WORK ORDER: Wherever "traditional" occurs in the entries, copy the line that holds it.

[Data excerpts]
◆ ◆ ◆ ◆

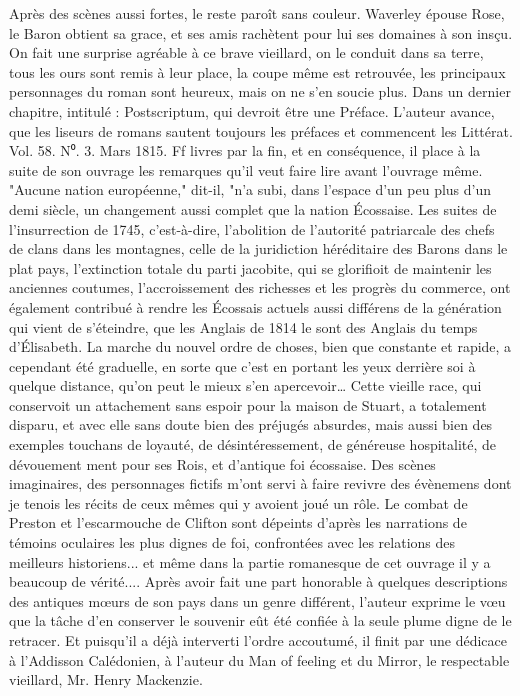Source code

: Après des scènes aussi fortes, le reste paroît sans couleur. Waverley épouse Rose, le Baron obtient sa grace, et ses amis rachètent pour lui ses domaines à son insçu. On fait une surprise agréable à ce brave vieillard, on le conduit dans sa terre, tous les ours sont remis à leur place, la coupe même est retrouvée, les principaux personnages du roman sont heureux, mais on ne s'en soucie plus.
Dans un dernier chapitre, intitulé : Postscriptum, qui devroit être une Préface. L'auteur avance, que les liseurs de romans sautent toujours les préfaces et commencent les
Littérat. Vol. 58. N⁰. 3. Mars 1815. Ff\setcounter{page}{394} livres par la fin, et en conséquence, il place à la suite de son ouvrage les remarques qu’il veut faire lire avant l’ouvrage même.
"Aucune nation européenne," dit-il, "n’a subi, dans l’espace d’un peu plus d’un demi siècle, un changement aussi complet que la nation Écossaise. Les suites de l’insurrection de 1745, c’est-à-dire, l’abolition de l’autorité patriarcale des chefs de clans dans les montagnes, celle de la juridiction héréditaire des Barons dans le plat pays, l’extinction totale du parti jacobite, qui se glorifioit de maintenir les anciennes coutumes, l’accroissement des richesses et les progrès du commerce, ont également contribué à rendre les Écossais actuels aussi différens de la génération qui vient de s’éteindre, que les Anglais de 1814 le sont des Anglais du temps d’Élisabeth. La marche du nouvel ordre de choses, bien que constante et rapide, a cependant été graduelle, en sorte que c’est en portant les yeux derrière soi à quelque distance, qu’on peut le mieux s’en apercevoir… Cette vieille race, qui conservoit un attachement sans espoir pour la maison de Stuart, a totalement disparu, et avec elle sans doute bien des préjugés absurdes, mais aussi bien des exemples touchans de loyauté, de désintéressement, de généreuse hospitalité, de dévouement\setcounter{page}{395} ment pour ses Rois, et d'antique foi écossaise.
Des scènes imaginaires, des personnages fictifs m'ont servi à faire revivre des évènemens dont je tenois les récits de ceux mêmes qui y avoient joué un rôle.
Le combat de Preston et l'escarmouche de Clifton sont dépeints d'après les narrations de témoins oculaires les plus dignes de foi, confrontées avec les relations des meilleurs historiens... et même dans la partie romanesque de cet ouvrage il y a beaucoup de vérité....
Après avoir fait une part honorable à quelques descriptions des antiques mœurs de son pays dans un genre différent, l'auteur exprime le vœu que la tâche d'en conserver le souvenir eût été confiée à la seule plume digne de le retracer. Et puisqu'il a déjà interverti l'ordre accoutumé, il finit par une dédicace à l'Addisson Calédonien, à l'auteur du Man of feeling et du Mirror, le respectable vieillard, Mr. Henry Mackenzie.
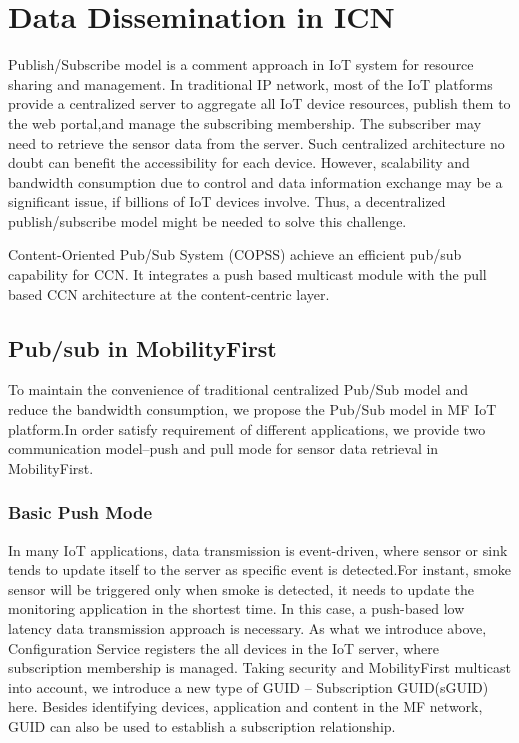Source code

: \section{Data Dissemination in ICN}\label{pubsub}
Publish/Subscribe model is a comment approach in IoT system for resource sharing and management. In traditional IP network, most of the IoT platforms provide a centralized server to aggregate all IoT device resources, publish them to the web portal,and manage the subscribing membership. The subscriber may need to retrieve the sensor data from the server. Such centralized architecture no doubt can benefit the accessibility for each device. However, scalability and bandwidth consumption due to control and data information exchange may be a significant issue, if billions of IoT devices involve. Thus, a decentralized publish/subscribe model might be needed to solve this challenge.

Content-Oriented Pub/Sub System (COPSS)\cite{} achieve an efficient pub/sub capability for CCN. It integrates a push based multicast module with the pull based CCN architecture at the content-centric layer.

\subsection{Pub/sub in MobilityFirst}
To maintain the convenience of traditional centralized Pub/Sub model and reduce the bandwidth consumption, we propose the Pub/Sub model in MF IoT platform.In order satisfy requirement of different applications, we provide two communication model--push and pull mode for sensor data retrieval in MobilityFirst.

\subsubsection{Basic Push Mode}
In many IoT applications, data transmission is event-driven, where sensor or sink tends to update itself to the server as specific event is detected.For instant, smoke sensor will be triggered only when smoke is detected, it needs to update the monitoring application in the shortest time. In this case, a push-based low latency data transmission approach is necessary.    As what we introduce above, Configuration Service registers the all devices in the IoT server, where subscription membership is managed. Taking security and MobilityFirst multicast into account, we introduce a new type of GUID -- Subscription GUID(sGUID) here. Besides identifying devices, application and content in the MF network, GUID can also be used to establish a subscription relationship. 

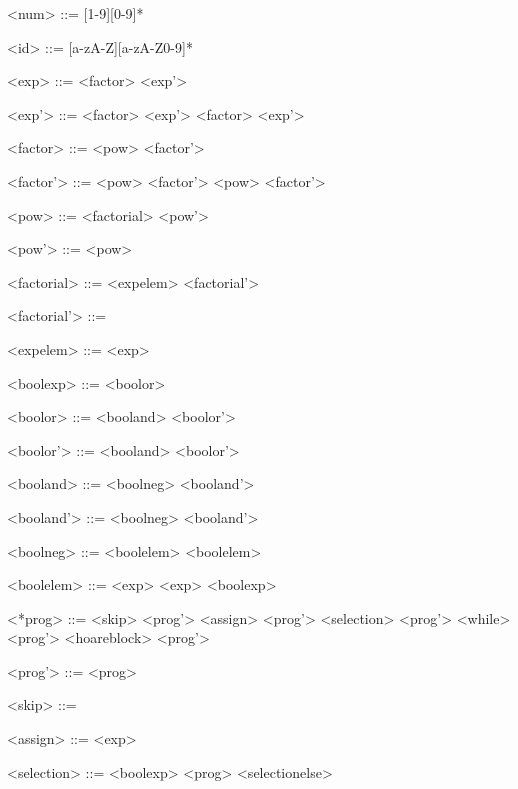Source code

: \begin{grammarEx}
	<num> ::= [1-9][0-9]*
	
	<id> ::= [a-zA-Z][a-zA-Z0-9]*
	
	<exp> ::= <factor> <exp'> 
	
	<exp'> ::= \lit{+} <factor> <exp'> 
	\alt \lit{-} <factor> <exp'> 
	\alt \straightepsilon{} 
	
	<factor> ::= <pow> <factor'> 
	
	<factor'> ::= \lit{*} <pow> <factor'> 
	\alt \lit{/} <pow> <factor'> 
	\alt \straightepsilon{} 
	
	<pow> ::= <factorial> <pow'> 
	
	<pow'> ::= \lit{\^{}} <pow> 
	\alt \straightepsilon{} 
	
	<factorial> ::= <exp\textunderscore elem> <factorial'> 
	
	<factorial'> ::= \lit{!} 
	\alt \straightepsilon{} 
	
	<exp\textunderscore elem> ::=  
	\alt {} 
	\alt \lit{(} <exp> \lit{)} 
	
	<bool\textunderscore exp> ::= <bool\textunderscore or> 
	
	<bool\textunderscore or> ::= <bool\textunderscore and> <bool\textunderscore or'> 
	
	<bool\textunderscore or'> ::= \lit{\textbar\textbar} <bool\textunderscore and> <bool\textunderscore or'> 
	\alt \straightepsilon{} 
	
	<bool\textunderscore and> ::= <bool\textunderscore neg> <bool\textunderscore and'> 
	
	<bool\textunderscore and'> ::= \lit{\&\&} <bool\textunderscore neg> <bool\textunderscore and'> 
	\alt \straightepsilon{} 
	
	<bool\textunderscore neg> ::= <bool\textunderscore elem> 
	\alt \lit{\textasciitilde{}} <bool\textunderscore elem> 
	
	<bool\textunderscore elem> ::= <exp> \lit{\textless{}} <exp> 
	\alt {} 
	\alt \lit{[} <bool\textunderscore exp> \lit{]} 
	
	<*prog> ::= <skip> <prog'> 
	\alt <assign> <prog'> 
	\alt <selection> <prog'> 
	\alt <while> <prog'> 
	\alt <hoare\textunderscore block> <prog'> 
	
	<prog'> ::= \lit{;} <prog> 
	\alt \straightepsilon{} 
	
	<skip> ::=  
	
	<assign> ::=  \lit{=} <exp> 
	
	<selection> ::=  <bool\textunderscore exp>  <prog> <selection\textunderscore else>  
	

\end{grammarEx}
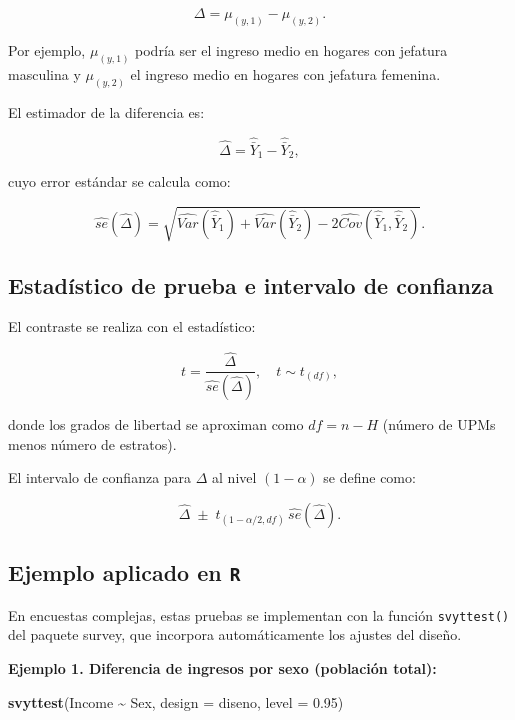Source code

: \documentclass[
  12pt,
]{book}
\newenvironment{Shaded}{\begin{snugshade}}{\end{snugshade}}
\newcommand{\AttributeTok}[1]{\textcolor[rgb]{0.13,0.29,0.53}{#1}}
\newcommand{\FloatTok}[1]{\textcolor[rgb]{0.00,0.00,0.81}{#1}}
\newcommand{\FunctionTok}[1]{\textcolor[rgb]{0.13,0.29,0.53}{\textbf{#1}}}
\newcommand{\NormalTok}[1]{#1}
\newcommand{\SpecialCharTok}[1]{\textcolor[rgb]{0.81,0.36,0.00}{\textbf{#1}}}
\begin{document}
\[
\Delta = \mu_{(y,1)} - \mu_{(y,2)}.
\]

Por ejemplo, \(\mu_{(y,1)}\) podría ser el ingreso medio en hogares con jefatura masculina y \(\mu_{(y,2)}\) el ingreso medio en hogares con jefatura femenina.

El estimador de la diferencia es:

\[
\hat{\Delta} = \hat{\bar{Y}}_1 - \hat{\bar{Y}}_2,
\]

cuyo error estándar se calcula como:

\[
\hat{se}(\hat{\Delta}) = \sqrt{ \hat{Var}(\hat{\bar{Y}}_1) + \hat{Var}(\hat{\bar{Y}}_2) - 2 \hat{Cov}(\hat{\bar{Y}}_1, \hat{\bar{Y}}_2)}.
\]

\subsection{Estadístico de prueba e intervalo de confianza}\label{estaduxedstico-de-prueba-e-intervalo-de-confianza}

El contraste se realiza con el estadístico:

\[
t = \frac{\hat{\Delta}}{\hat{se}(\hat{\Delta})}, \quad t \sim t_{(df)},
\]

donde los grados de libertad se aproximan como \(df = n - H\) (número de UPMs menos número de estratos).

El intervalo de confianza para \(\Delta\) al nivel \((1-\alpha)\) se define como:

\[
\hat{\Delta} \;\pm\; t_{(1-\alpha/2,df)} \, \hat{se}(\hat{\Delta}).
\]

\subsection{\texorpdfstring{Ejemplo aplicado en \texttt{R}}{Ejemplo aplicado en R}}\label{ejemplo-aplicado-en-r}

En encuestas complejas, estas pruebas se implementan con la función \texttt{svyttest()} del paquete survey, que incorpora automáticamente los ajustes del diseño.

\textbf{Ejemplo 1. Diferencia de ingresos por sexo (población total):}

\begin{Shaded}
\begin{Highlighting}[]
\FunctionTok{svyttest}\NormalTok{(Income }\SpecialCharTok{\textasciitilde{}}\NormalTok{ Sex, }\AttributeTok{design =}\NormalTok{ diseno, }\AttributeTok{level =} \FloatTok{0.95}\NormalTok{)}
\end{Highlighting}
\end{Shaded}
\end{document}
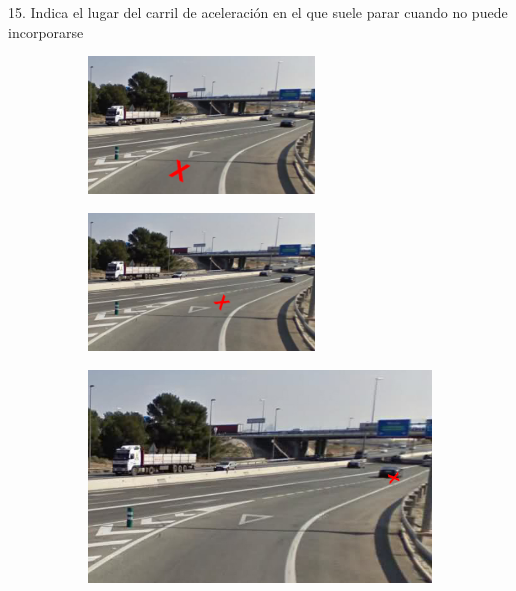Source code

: 15. Indica el lugar del carril de aceleración en el que suele parar cuando no puede incorporarse
\vspace{-10pt}
\begin{figure}[H]
    \centering
    \begin{subfigure}[b]{0.4\linewidth}
        \centering
        \includegraphics[width=6cm]{figures/A1.jpg}
        \caption{}
    \end{subfigure}
    \hspace{0.5cm}
    \begin{subfigure}[b]{0.4\linewidth}
        \centering
        \includegraphics[width=6cm]{figures/A2.jpg}
        \caption{}
    \end{subfigure}
    \begin{subfigure}[b]{0.45\textwidth}
        \centering
        \includegraphics[width=\textwidth]{figures/A3.jpg}
        \caption{}
  \end{subfigure}
\end{figure}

◆ ◆ ◆ ◆

ANSWER SPACE:
Publish/Subscribe model is a comment approach in IoT system for resource sharing and management. In traditional IP network, most of the IoT platforms provide a centralized server to aggregate all IoT device resources, publish them to the web portal,and manage the subscribing membership. The subscriber may need to retrieve the sensor data from the server. Such centralized architecture no doubt can benefit the accessibility for each device. However, scalability and bandwidth consumption due to control and data information exchange may be a significant issue, if billions of IoT devices involve. Thus, a decentralized publish/subscribe model might be needed to solve this challenge.
To maintain the convenience of traditional centralized Pub/Sub model and reduce the bandwidth consumption, we propose the Pub/Sub model in MF IoT platform.In order satisfy requirement of different applications, we provide two communication model--push and pull mode for sensor data retrieval in MobilityFirst.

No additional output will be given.